Ted Cruz and the Quest for the GOP Obama

Ted Cruz's declaration that he's running for President doesn't make a lot of sense from the normal perspective. No one has ever given him any reason to suspect that he could become President. No poll has showed him with even ten percent support.  It only makes sense when you realize who Ted Cruz is modeling himself after: Barack Obama. Of course, he's not like Barack Obama in almost any way. But Ted Cruz doesn't know that. He doesn't see the real Barack Obama. He sees the conservative caricature of Barack Obama, and that's what he's trying to mimic.

Like Obama eight years ago, Ted Cruz is a first-term US Senator who hasn't achieved much in the Senate yet, but who is popular with some activists in his own party, and who is considered a rising star by some. That much is true. But that's pretty much where the resemblance ends. And that's apparently enough for Cruz to tell himself that he can follow Obama's route to the White House.

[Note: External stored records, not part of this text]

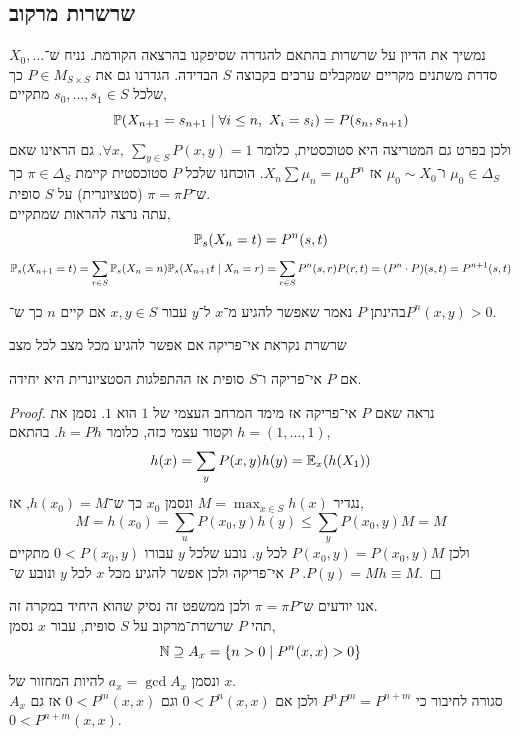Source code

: \subsection{שרשרות מרקוב}
נמשיך את הדיון על שרשרות בהתאם להגדרה שסיפקנו בהרצאה הקודמת.
נניח ש־$X_0, \ldots$ סדרת משתנים מקריים שמקבלים ערכים בקבוצה $S$ הבדידה.
הגדרנו גם את $P \in M_{S \times S}$ כך שלכל $s_0, \ldots, s_1 \in S$ מתקיים,
\[
	\PP(X_{n + 1} = s_{n + 1} \mid \forall i \le n,\ X_i = s_i)
	= P(s_n, s_{n + 1})
\]
ולכן בפרט גם המטריצה היא סטוכסטית, כלומר $\forall x,\ \sum_{y \in S} P(x, y) = 1$.
גם הראינו שאם $\mu_0 \in \Delta_S$ ו־$\mu_0 \sim X_0$ אז $X_n \sum \mu_n = \mu_0 P^n$.
הוכחנו שלכל $P$ סטוכסטית קיימת $\pi \in \Delta_S$ כך ש־$\pi = \pi P$ (סטציונרית) על $S$ סופית. \\
עתה נרצה להראות שמתקיים,
\[
	\PP_s(X_n = t)
	= P^n(s, t)
\]
\[
	\PP_s(X_{n + 1} = t)
	= \sum_{r \in S} \PP_s(X_n = n) \PP_s(X_{n + 1} t \mid X_n = r)
	= \sum_{r \in S} P^n(s, r) P(r, t)
	= (P^n \cdot P)(s, t)
	= P^{n + 1}(s, t)
\]
\begin{definition}
	בהינתן $P$ נאמר שאפשר להגיע מ־$x$ ל־$y$ עבור $x, y \in S$ אם קיים $n$ כך ש־$P^n(x, y) > 0$.
\end{definition}
\begin{definition}
	שרשרת נקראת אי־פריקה אם אפשר להגיע מכל מצב לכל מצב
\end{definition}
\begin{theorem}
	אם $P$ אי־פריקה ו־$S$ סופית אז ההתפלגות הסטציונרית היא יחידה.
\end{theorem}
\begin{proof}
	נראה שאם $P$ אי־פריקה אז מימד המרחב העצמי של $1$ הוא $1$.
	נסמן את $h = (1, \ldots, 1)$ וקטור עצמי כזה, כלומר $h = P h$.
	בהתאם,
	\[
		h(x)
		= \sum_y P(x, y) h(y)
		= \EE_x(h(X_1))
	\]
	נגדיר $M = \max_{x \in S} h(x)$ ונסמן $x_0$ כך ש־$h(x_0) = M$, אז,
	\[
		M
		= h(x_0)
		= \sum_u P(x_0, y) h(y)
		\le \sum_y P(x_0, y) M
		= M
	\]
	ולכן $P(x_0, y) = P(x_0, y) M$ לכל $y$.
	נובע שלכל $y$ עבורו $0 < P(x_0, y)$ מתקיים $P(y) = M$.
	$P$ אי־פריקה ולכן אפשר להגיע מכל $x$ לכל $y$ ונובע ש־$h \equiv M$.
\end{proof}
אנו יודעים ש־$\pi = \pi P$ ולכן ממשפט זה נסיק שהוא היחיד במקרה זה. \\
תהי $P$ שרשרת־מרקוב על $S$ סופית, עבור $x$ נסמן,
\[
	\NN
	\supseteq A_x
	= \{ n > 0 \mid P^n(x, x) > 0 \}
\]
ונסמן $a_x = \gcd A_x$ להיות המחזור של $x$. \\
$A_x$ סגורה לחיבור כי $P^n P^m = P^{n + m}$ ולכן אם $0 < P^n(x, x)$ וגם $0 < P^m(x, x)$ אז גם $0 < P^{n + m}(x, x)$.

But in the real world, Ted Cruz is nowhere near the path Obama was on in 2007. Cruz doesn't have the base of donors he would need to run an actual campaign. He doesn't have the organization he would need, or the people to set up that organization; most of the talented GOP campaign-runners don't want anything to do with him. And he's got no support from other elected Republicans. Most Republicans hate Ted Cruz. Cruz announcing his candidacy for President is like someone saying that if you overlook his hitting, his fielding, his running, and his throwing, he's a lock for the Baseball Hall of Fame someday. Eight years ago, Candidate Obama was already building one of the most formidable national campaign organizations in decades. He had built relationships with major donors. He had major power brokers in his party, people like Ted Kennedy, urging him to run. If Cruz looked seriously at where he is right now and compared it to where Obama was at this point, he'd see how ridiculous he's being.

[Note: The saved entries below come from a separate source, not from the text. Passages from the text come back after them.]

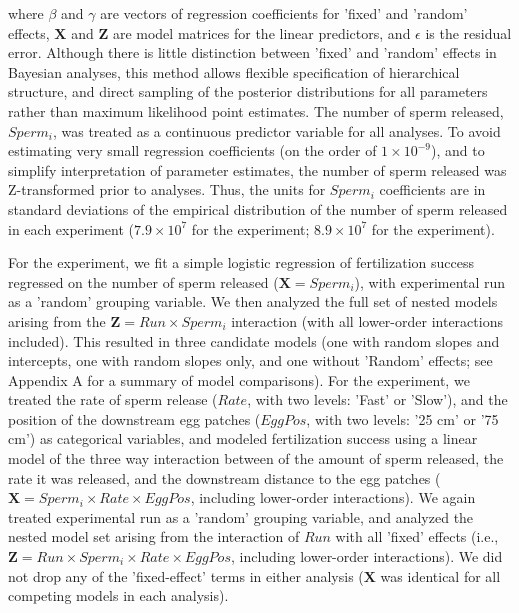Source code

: \documentclass{article}
\begin{document}
	\noindent where $\beta$ and $\gamma$ are vectors of regression coefficients for 'fixed' and 'random' effects, $\mathbf{X}$ and $\mathbf{Z}$ are model matrices for the linear predictors, and $\epsilon$ is the residual error. Although there is little distinction between 'fixed' and 'random' effects in Bayesian analyses, this method allows flexible specification of hierarchical structure, and direct sampling of the posterior distributions for all parameters rather than maximum likelihood point estimates. The number of sperm released, $Sperm_i$, was treated as a continuous predictor variable for all analyses. To avoid estimating very small regression coefficients (on the order of $1 \times 10^{-9}$), and to simplify interpretation of parameter estimates, the number of sperm released was Z-transformed prior to analyses. Thus, the units for $Sperm_i$ coefficients are in standard deviations of the empirical distribution of the number of sperm released in each experiment ($7.9 \times 10^{7}$ for the  experiment; $8.9 \times 10^{7}$ for the  experiment). 

	For the  experiment, we fit a simple logistic regression of fertilization success regressed on the number of sperm released ($\mathbf{X} = Sperm_i$), with experimental run as a 'random' grouping variable. We then analyzed the full set of nested models arising from the $\mathbf{Z} = Run \times Sperm_i$ interaction (with all lower-order interactions included). This resulted in three candidate models (one with random slopes and intercepts, one with random slopes only, and one without 'Random' effects; see Appendix A for a summary of model comparisons). For the  experiment, we treated the rate of sperm release ($Rate$, with two levels: 'Fast' or 'Slow'), and the position of the downstream egg patches ($EggPos$, with two levels: '25 cm' or '75 cm') as categorical variables, and modeled fertilization success using a linear model of the three way interaction between of the amount of sperm released, the rate it was released, and the downstream distance to the egg patches ($ \mathbf{X} = Sperm_i \times Rate \times EggPos$, including lower-order interactions). We again treated experimental run as a 'random' grouping variable, and analyzed the nested model set arising from the interaction of $Run$ with all 'fixed' effects (i.e., $\mathbf{Z} = Run \times Sperm_i \times Rate \times EggPos$, including lower-order interactions). We did not drop any of the 'fixed-effect' terms in either analysis ($\mathbf{X}$ was identical for all competing models in each analysis).
\end{document}
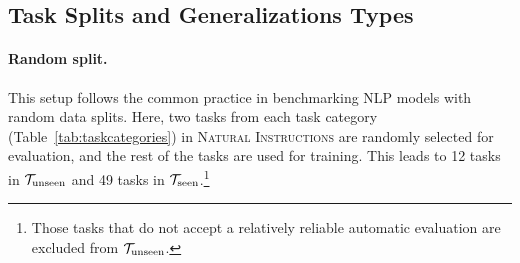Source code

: \subsection{Task Splits and Generalizations Types}
\label{subsec:split}

\paragraph{Random split.} This setup follows the common practice in benchmarking NLP models with random data splits. Here, two tasks from each task category (Table~\ref{tab:taskcategories}) in \textsc{Natural Instructions} are randomly selected for evaluation, and the rest of the tasks are used for training. This leads to 12 tasks in $\mathcal{T}_{\textnormal{unseen}}$ and 49 tasks in $\mathcal{T}_{\textnormal{seen}}$.\footnote{Those tasks that do not accept a relatively reliable automatic evaluation are excluded from $\mathcal{T}_{\textnormal{unseen}}$. } 

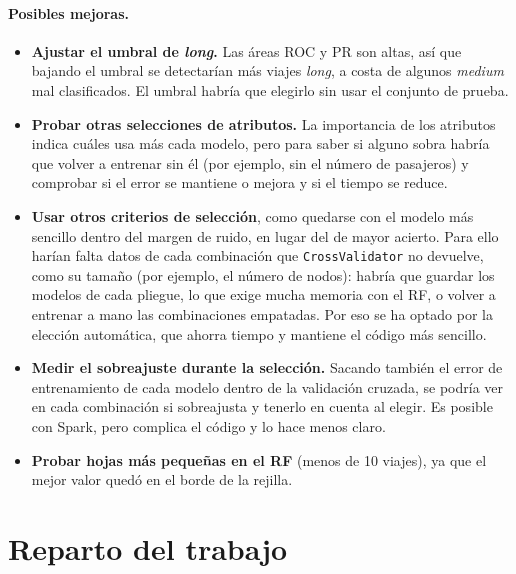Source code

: \documentclass[12pt,a4paper]{article}
\begin{document}
\paragraph{Posibles mejoras.}
\begin{itemize}
    \item \textbf{Ajustar el umbral de \textit{long}.} Las áreas \acs{ROC} y
    \acs{PR} son altas, así que bajando el umbral se detectarían más viajes
    \textit{long}, a costa de algunos \textit{medium} mal clasificados. El
    umbral habría que elegirlo sin usar el conjunto de prueba.
    \item \textbf{Probar otras selecciones de atributos.} La importancia de
    los atributos indica cuáles usa más cada modelo, pero para saber si
    alguno sobra habría que volver a entrenar sin él (por ejemplo, sin el
    número de pasajeros) y comprobar si el error se mantiene o mejora y si
    el tiempo se reduce.
    \item \textbf{Usar otros criterios de selección}, como quedarse con el
    modelo más sencillo dentro del margen de ruido, en lugar del de mayor
    acierto. Para ello harían falta datos de cada combinación que
    \texttt{CrossValidator} no devuelve, como su tamaño (por ejemplo, el
    número de nodos): habría que guardar los modelos de cada pliegue, lo
    que exige mucha memoria con el \ac{RF}, o volver a entrenar a mano las
    combinaciones empatadas. Por eso se ha optado por la elección
    automática, que ahorra tiempo y mantiene el código más sencillo.
    \item \textbf{Medir el sobreajuste durante la selección.} Sacando
    también el error de entrenamiento de cada modelo dentro de la
    validación cruzada, se podría ver en cada combinación si sobreajusta y
    tenerlo en cuenta al elegir. Es posible con Spark, pero complica el
    código y lo hace menos claro.
    \item \textbf{Probar hojas más pequeñas en el \ac{RF}} (menos de 10
    viajes), ya que el mejor valor quedó en el borde de la rejilla.
\end{itemize}




\newpage
\section{Reparto del trabajo}
\end{document}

But that would mean seeing Barack Obama as he actually is. And the Republicans are committed to seeing Barack Obama as merely a media phenomenon, a guy who might be a talented orator but doesn't have any substance. They're committed to seeing him as an incompetent manager, in over his head. So they don't allow themselves to understand even bottom-line facts about him. They forget about the terrifyingly efficient ground organization he built. They forget that he outplayed and out-strategized Hillary Clinton, who wasn't any naive newcomer. They prefer to believe that Obama is just an unqualified guy who made a couple of nice speeches and got lucky. So Ted Cruz is trying to run as that version of Obama: the reality-free "Imagine" speech he used to kick off his campaign is his idea of an Obama speech. Cruz actually imagines that some vacuous lofty rhetoric might be all he needs.

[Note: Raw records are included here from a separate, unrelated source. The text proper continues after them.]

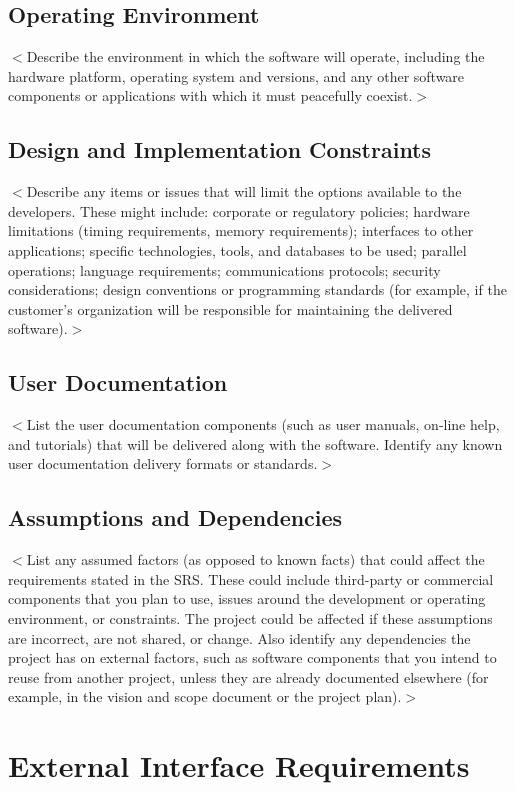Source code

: \documentclass{scrreprt}
\begin{document}
\section{Operating Environment}
$<$Describe the environment in which the software will operate, including the 
hardware platform, operating system and versions, and any other software 
components or applications with which it must peacefully coexist.$>$

\section{Design and Implementation Constraints}
$<$Describe any items or issues that will limit the options available to the 
developers. These might include: corporate or regulatory policies; hardware 
limitations (timing requirements, memory requirements); interfaces to other 
applications; specific technologies, tools, and databases to be used; parallel 
operations; language requirements; communications protocols; security 
considerations; design conventions or programming standards (for example, if the 
customer’s organization will be responsible for maintaining the delivered 
software).$>$

\section{User Documentation}
$<$List the user documentation components (such as user manuals, on-line help, 
and tutorials) that will be delivered along with the software. Identify any 
known user documentation delivery formats or standards.$>$
\section{Assumptions and Dependencies}

$<$List any assumed factors (as opposed to known facts) that could affect the 
requirements stated in the SRS. These could include third-party or commercial 
components that you plan to use, issues around the development or operating 
environment, or constraints. The project could be affected if these assumptions 
are incorrect, are not shared, or change. Also identify any dependencies the 
project has on external factors, such as software components that you intend to 
reuse from another project, unless they are already documented elsewhere (for 
example, in the vision and scope document or the project plan).$>$


\chapter{External Interface Requirements}
\end{document}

Cruz is not only ignoring the practical differences between Obama and himself (like, you know, having a plan and not having a plan). But he also misunderstands the differences between himself and Obama as candidates. Cruz is abrasive where Obama is affable. Cruz is way out on his own party's right wing; Obama has always been comfortably middle-of-the-road for a Democrat, but gets called a crazed radical socialist by the right-wing echo chamber. Instead of comparing himself to the actual Obama and moving toward the middle, Cruz compares himself to the Republican fantasy of Obama and tells himself that if a far-left-winger could win, a far-right-winger can. Of course, a far-left candidate hasn't.

The Republicans have made this mistake before; their first attempt to run their own Obama wasn't Ted Cruz but Sarah Palin. That seems ridiculous now, but Palin in 2008 looked to the Republicans almost exactly like Obama looked to the Republicans: inexperienced, with no real substance, but charismatic and exciting on the stump. Of course, the weakness in Palin's preparation started to show disastrously early whereas, to some Republicans' mystified frustration, Obama's alleged lack of preparation never gives itself away. The obvious explanation for that is something Republicans don't want to consider.

And of course the search for a Republican Obama, and Ted Cruz's hopes to follow what he thinks of as Obama's strategy, overlooks a major factor in 2008. One of the reasons that a senator with a short track record in Washington was viable that year, when he wouldn't have been in a normal election cycle, was the Iraq War. The newcomer was viable because the establishment candidates had all voted for a war which, by 2008, voters had come to see as a terrible mistake. Obama was elected as a newcomer because the old guard had screwed everything up so badly. And Republicans don't want to think about that reality at all.